Swap redistribute.f90 with MPI_alltoall
The Barcelona team mentioned that the redistribution routines uses for the mirror term might be better performed using the MPI_alltoall library functions, rather than the routines in redistribute.f90. I don't actually have a feel for how much of an improvement we can get, but I do recall them saying that a good chunk of the redistribute time was actually latency, rather than transmission, so this change could be worth a shot.
Hi, I also investigated this problem on two different machines, one using omnipath and the other using ethernet as network. The later one is slower by a factor of roughly 3 to 5, even though benchmarks suggest that both networks are equal for moderate sized (0.25 MB) packages.

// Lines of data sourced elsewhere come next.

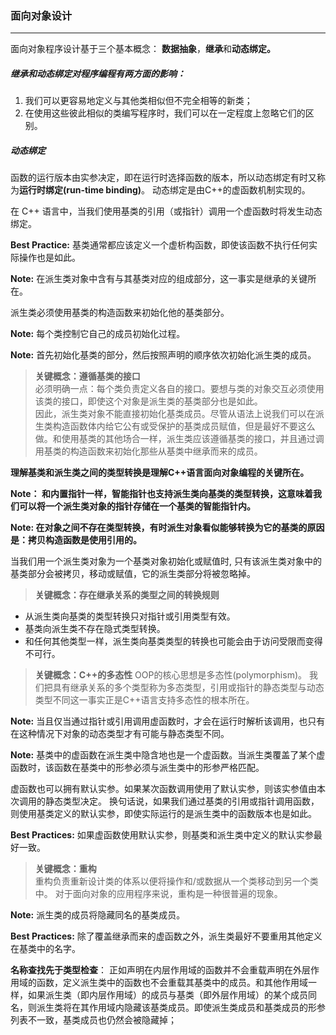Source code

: ### 面向对象设计
---

面向对象程序设计基于三个基本概念： **数据抽象**，**继承**和**动态绑定。**


##### 继承和动态绑定对程序编程有两方面的影响：

1. 我们可以更容易地定义与其他类相似但不完全相等的新类；
2. 在使用这些彼此相似的类编写程序时，我们可以在一定程度上忽略它们的区别。 

##### 动态绑定

函数的运行版本由实参决定，即在运行时选择函数的版本，所以动态绑定有时又称为**运行时绑定(run-time binding)**。 动态绑定是由C++的虚函数机制实现的。 

在 C++ 语言中，当我们使用基类的引用（或指针）调用一个虚函数时将发生动态绑定。 

**Best Practice:** 基类通常都应该定义一个虚析构函数，即使该函数不执行任何实际操作也是如此。 

**Note:** 在派生类对象中含有与其基类对应的组成部分，这一事实是继承的关键所在。 

派生类必须使用基类的构造函数来初始化他的基类部分。 

**Note:** 每个类控制它自己的成员初始化过程。 

**Note:** 首先初始化基类的部分，然后按照声明的顺序依次初始化派生类的成员。 

> **关键概念：遵循基类的接口**<br/>
必须明确一点：每个类负责定义各自的接口。要想与类的对象交互必须使用该类的接口，即使这个对象是派生类的基类部分也是如此。 <br/>
因此，派生类对象不能直接初始化基类成员。尽管从语法上说我们可以在派生类构造函数体内给它公有或受保护的基类成员赋值，但是最好不要这么做。和使用基类的其他场合一样，派生类应该遵循基类的接口，并且通过调用基类的构造函数来初始化那些从基类中继承而来的成员。 

**理解基类和派生类之间的类型转换是理解C++语言面向对象编程的关键所在。**

**Note： 和内置指针一样，智能指针也支持派生类向基类的类型转换，这意味着我们可以将一个派生类对象的指针存储在一个基类的智能指针内。**

**Note: 在对象之间不存在类型转换，有时派生对象看似能够转换为它的基类的原因是：拷贝构造函数是使用引用的。**

 当我们用一个派生类对象为一个基类对象初始化或赋值时, 只有该派生类对象中的基类部分会被拷贝，移动或赋值，它的派生类部分将被忽略掉。 

> **关键概念：存在继承关系的类型之间的转换规则**<br/>
* 从派生类向基类的类型转换只对指针或引用类型有效。 
* 基类向派生类不存在隐式类型转换。 
* 和任何其他类型一样，派生类向基类类型的转换也可能会由于访问受限而变得不可行。 


> **关键概念：C++的多态性**
OOP的核心思想是多态性(polymorphism)。 我们把具有继承关系的多个类型称为多态类型，引用或指针的静态类型与动态类型不同这一事实正是C++语言支持多态性的根本所在。 

**Note:** 当且仅当通过指针或引用调用虚函数时，才会在运行时解析该调用，也只有在这种情况下对象的动态类型才有可能与静态类型不同。 

**Note:** 基类中的虚函数在派生类中隐含地也是一个虚函数。当派生类覆盖了某个虚函数时，该函数在基类中的形参必须与派生类中的形参严格匹配。 

虚函数也可以拥有默认实参。如果某次函数调用使用了默认实参，则该实参值由本次调用的静态类型决定。 
换句话说，如果我们通过基类的引用或指针调用函数，则使用基类定义的默认实参，即使实际运行的是派生类中的函数版本也是如此。 

**Best Practices:** 如果虚函数使用默认实参，则基类和派生类中定义的默认实参最好一致。 

> **关键概念：重构**<br/>
重构负责重新设计类的体系以便将操作和/或数据从一个类移动到另一个类中。 对于面向对象的应用程序来说，重构是一种很普遍的现象。

**Note:** 派生类的成员将隐藏同名的基类成员。 

**Best Practices:** 除了覆盖继承而来的虚函数之外，派生类最好不要重用其他定义在基类中的名字。 

**名称查找先于类型检查**： 正如声明在内层作用域的函数并不会重载声明在外层作用域的函数，定义派生类中的函数也不会重载其基类中的成员。和其他作用域一样，如果派生类（即内层作用域）的成员与基类（即外层作用域）的某个成员同名，则派生类将在其作用域内隐藏该基类成员。即使派生类成员和基类成员的形参列表不一致，基类成员也仍然会被隐藏掉；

Is that for the redistribute.f90 routines or MPI_alltoall?
I did not try the standard MPI_alltoall since the slowing down appears within the procedure "c_redist_35" and the "c_redist_35" which from my point of view does something a little bit different than MPI_alltoall.

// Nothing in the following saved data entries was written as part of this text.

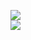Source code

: [![](https://img.shields.io/badge/Made%20With-Github%20Spray-lightgrey.svg?style=for-the-badge&logo=github)](https://github.com/Annihil/github-spray#1848)  
[![](https://i.imgur.com/2DrTn0Z.gif)](https://github.com/Annihil/github-spray)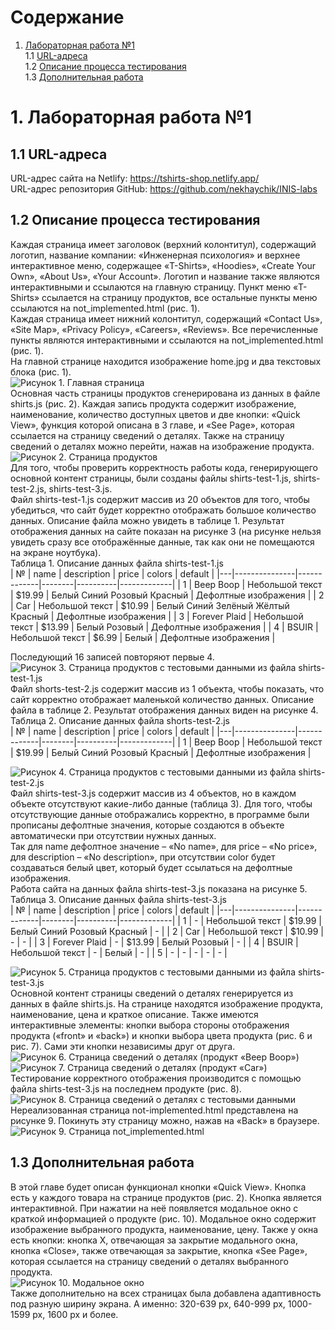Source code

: # Содержание  
1. [Лабораторная работа №1](#1-Лабораторная-работа-№1)  
1.1 [URL-адреса](#11-URL-адреса)  
1.2 [Описание процесса тестирования](#12-Описание-процесса-тестирования)  
1.3 [Дополнительная работа](#13-Дополнительная-работа)  

# 1. Лабораторная работа №1  
  
## 1.1 URL-адреса  
  
URL-адрес сайта на Netlify: https://tshirts-shop.netlify.app/  
URL-адрес репозитория GitHub: https://github.com/nekhaychik/INIS-labs  
  
## 1.2 Описание процесса тестирования  
  
Каждая страница имеет заголовок (верхний колонтитул), содержащий логотип, название компании: «Инженерная психология» и верхнее интерактивное меню, содержащее «T-Shirts», «Hoodies», «Create Your Own», «About Us», «Your Account». Логотип и название также являются интерактивными и ссылаются на главную страницу. Пункт меню «T-Shirts» ссылается на страницу продуктов, все остальные пункты меню ссылаются на not_implemented.html (рис. 1).  
Каждая страница имеет нижний колонтитул, содержащий «Contact Us», «Site Map», «Privacy Policy», «Careers», «Reviews». Все перечисленные пункты являются интерактивными и ссылаются на not_implemented.html (рис. 1).  
На главной странице находится изображение home.jpg и два текстовых блока (рис. 1).  
![Рисунок 1. Главная страница](https://i.imgur.com/ZH6fEJQ.jpg)  
Основная часть страницы продуктов сгенерирована из данных в файле shirts.js (рис. 2). Каждая запись продукта содержит изображение, наименование, количество доступных цветов и две кнопки: «Quick View», функция которой описана в 3 главе, и «See Page», которая ссылается на страницу сведений о деталях. Также на страницу сведений о деталях можно перейти, нажав на изображение продукта.  
![Рисунок 2. Страница продуктов](https://i.imgur.com/xN1UPTQ.jpg)  
Для того, чтобы проверить корректность работы кода, генерирующего основной контент страницы, были созданы файлы shirts-test-1.js, shirts-test-2.js, shirts-test-3.js.  
Файл shirts-test-1.js содержит массив из 20 объектов для того, чтобы убедиться, что сайт будет корректно отображать большое количество данных. Описание файла можно увидеть в таблице 1. Результат отображения данных на сайте показан на рисунке 3 (на рисунке нельзя увидеть сразу все отображённые данные, так как они не помещаются на экране ноутбука).  
Таблица 1. Описание данных файла shirts-test-1.js  
| № | name | description | price | colors | default |
|---|---------------|-------------|--------|----------|-------------|
| 1 | Beep Boop | Небольшой текст | $19.99 | Белый Синий Розовый Красный | Дефолтные изображения |
| 2 | Car | Небольшой текст | $10.99 | Белый Синий Зелёный Жёлтый Красный | Дефолтные изображения |
| 3 | Forever Plaid | Небольшой текст | $13.99 | Белый Розовый | Дефолтные изображения |
| 4 | BSUIR | Небольшой текст | $6.99 | Белый | Дефолтные изображения |  
  
Последующий 16 записей повторяют первые 4.  
![Рисунок 3. Страница продуктов с тестовыми данными из файла shirts-test-1.js](https://i.imgur.com/xMDS3TZ.jpg)  
Файл shorts-test-2.js содержит массив из 1 объекта, чтобы показать, что сайт корректно отображает маленькой количество данных. Описание файла в таблице 2. Результат отображения данных виден на рисунке 4.  
Таблица 2. Описание данных файла shorts-test-2.js  
| № | name | description | price | colors | default |
|---|---------------|-------------|--------|----------|-------------|
| 1 | Beep Boop | Небольшой текст | $19.99 | Белый Синий Розовый Красный | Дефолтные изображения |  
  
![Рисунок 4. Страница продуктов с тестовыми данными из файла shirts-test-2.js](https://i.imgur.com/uqBf5RO.jpg)  
Файл shirts-test-3.js содержит массив из 4 объектов, но в каждом объекте отсутствуют какие-либо данные (таблица 3). Для того, чтобы отсутствующие данные отображались корректно, в программе были прописаны дефолтные значения, которые создаются в объекте автоматически при отсутствии нужных данных.  
Так для name дефолтное значение – «No name», для price – «No price», для description – «No description», при отсутствии color будет создаваться белый цвет, который будет ссылаться на дефолтные изображения.  
Работа сайта на данных файла shirts-test-3.js показана на рисунке 5.  
Таблица 3. Описание данных файла shirts-test-3.js  
| № | name | description | price | colors | default |
|---|---------------|-------------|--------|----------|-------------|
| 1 | - | Небольшой текст | $19.99 | Белый Синий Розовый Красный | - |
| 2 | Car | Небольшой текст | $10.99 | - | - |
| 3 | Forever Plaid | - | $13.99 | Белый Розовый | - |
| 4 | BSUIR | Небольшой текст | - | Белый | - |
| 5 | - | - | - | - | - |  
  
![Рисунок 5. Страница продуктов с тестовыми данными из файла shirts-test-3.js](https://i.imgur.com/F1bt1UZ.jpg)  
Основной контент страницы сведений о деталях генерируется из данных в файле shirts.js. На странице находятся изображение продукта, наименование, цена и краткое описание. Также имеются интерактивные элементы: кнопки выбора стороны отображения продукта («front» и «back») и кнопки выбора цвета продукта (рис. 6 и рис. 7). Сами эти кнопки независимы друг от друга.  
![Рисунок 6. Страница сведений о деталях (продукт «Beep Boop»)](https://i.imgur.com/ytHVrU0.jpg)  
![Рисунок 7. Страница сведений о деталях (продукт «Car»)](https://i.imgur.com/KmGFZ8m.jpg)  
Тестирование корректного отображения производится с помощью файла shirts-test-3.js на последнем продукте (рис. 8).  
![Рисунок 8. Страница сведений о деталях с тестовыми данными](https://i.imgur.com/7fiVAQk.jpg)  
Нереализованная страница not-implemented.html представлена на рисунке 9. Покинуть эту страницу можно, нажав на «Back» в браузере.  
![Рисунок 9. Страница not_implemented.html ](https://i.imgur.com/9fVlTet.jpg)  
  
## 1.3 Дополнительная работа  
  
В этой главе будет описан функционал кнопки «Quick View». Кнопка есть у каждого товара на странице продуктов (рис. 2). Кнопка является интерактивной. При нажатии на неё появляется модальное окно с краткой информацией о продукте (рис. 10). Модальное окно содержит изображение выбранного продукта, наименование, цену. Также у окна есть кнопки: кнопка X, отвечающая за закрытие модального окна, кнопка «Close», также отвечающая за закрытие, кнопка «See Page», которая ссылается на страницу сведений о деталях выбранного продукта.  
![Рисунок 10. Модальное окно](https://i.imgur.com/daAIh0p.jpg)  
Также дополнительно на всех страницах была добавлена адаптивность под разную ширину экрана. А именно: 320-639 px, 640-999 px, 1000-1599 px, 1600 px и более.  
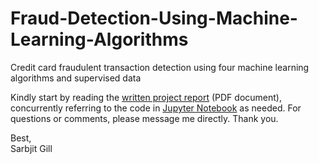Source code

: # Fraud-Detection-Using-Machine-Learning-Algorithms
Credit card fraudulent transaction detection using four machine learning algorithms and supervised data

Kindly start by reading the <a href="https://github.com/sarbjitgill/Fraud-Detection-Using-Machine-Learning-Algorithms/blob/main/Report%20-%20Credit%20Card%20Fraud%20Detection%20Using%20Machine%20Learning%20Algorithms%20and%20Labeled%20Data.pdf" target="_blank">written project report</a> (PDF document), concurrently referring to the code in <a href="https://github.com/sarbjitgill/Fraud-Detection-Using-Machine-Learning-Algorithms/blob/main/Jupyter%20Notebook%20-%20Credit%20Card%20Fraudulent%20Transaction%20Detection%20Using%20Machine%20Learning%20Algorithms%20and%20Supervised%20Data.ipynb" target="_blank">Jupyter Notebook</a> as needed. For questions or comments, please message me directly. Thank you.

Best, <br/>
Sarbjit Gill
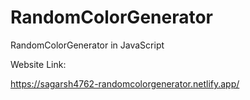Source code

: # RandomColorGenerator

RandomColorGenerator in JavaScript

Website Link:

https://sagarsh4762-randomcolorgenerator.netlify.app/
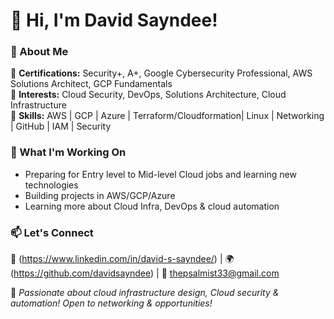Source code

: # 👋 Hi, I'm David Sayndee!

### 🚀 About Me  
🔹 **Certifications:** Security+, A+, Google Cybersecurity Professional, AWS Solutions Architect, GCP Fundamentals  
🔹 **Interests:** Cloud Security, DevOps, Solutions Architecture, Cloud Infrastructure  
🔹 **Skills:** AWS | GCP | Azure | Terraform/Cloudformation| Linux | Networking | GitHub | IAM | Security  

### 📌 What I'm Working On  
- Preparing for Entry level to Mid-level Cloud jobs and learning new technologies
- Building projects in AWS/GCP/Azure  
- Learning more about Cloud Infra, DevOps & cloud automation  

### 📫 Let's Connect  
🔗 (https://www.linkedin.com/in/david-s-sayndee/) | 🌍 (https://github.com/davidsayndee) | 📧 thepsalmist33@gmail.com 

🚀 *Passionate about cloud infrastructure design, Cloud security & automation! Open to networking & opportunities!*
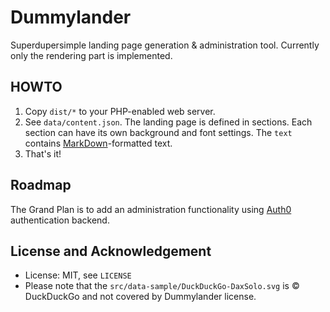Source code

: # Dummylander

Superdupersimple landing page generation &amp; administration tool. Currently only the rendering part is implemented.

## HOWTO

 1. Copy `dist/*` to your PHP-enabled web server.
 1. See `data/content.json`. The landing page is defined in sections. Each section can have its own background and font settings. The `text` contains [MarkDown](https://www.markdownguide.org/)-formatted text.
 1. That's it!

## Roadmap

The Grand Plan is to add an administration functionality using [Auth0](https://auth0.com/) authentication backend.

## License and Acknowledgement

 * License: MIT, see `LICENSE`
 * Please note that the `src/data-sample/DuckDuckGo-DaxSolo.svg` is &copy; DuckDuckGo and not covered by Dummylander license.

OK. I think the way the distribution function is chopped up, we would actually need to use MPI_alltoallv. I haven't much experience setting up an MPI_alltoallv myself... maybe I'll ping the Barcelona team to see if they had any more thoughts.
I've had similar suggestions from the Archer2 cse team for GS2 as well. It was also suggested that MPI_Neighbor_alltoall is the 'correct' approach for such patterns but that this is often implemented in a similar way to the code in redistribute.
In GS2 the redistribute is often not a dense all to all (i.e. most processors only communicate with a small fraction of the others) if running on a sensible core count. In a pathological case where each processor talked with a large fraction of the others I found the code grinding to a halt with the default network backend on Archer2. Switching the backend to UCX improved this massively without slowing down other communications. Just mentioning here in case it is helpful.
UCX improved it a lot but the main problem is the size of the packages. A bunch of small packages is sent which is unefficient for most machines. I am also not sure if every processor needs the whole grid which would cut down the traffic by a lot.
I am also not sure if every processor needs the whole grid which would cut down the traffic by a lot.
This issue isn't probably where we want to discuss the domain decomposition of stella. That being said, what sort of decomposition did you have in mind?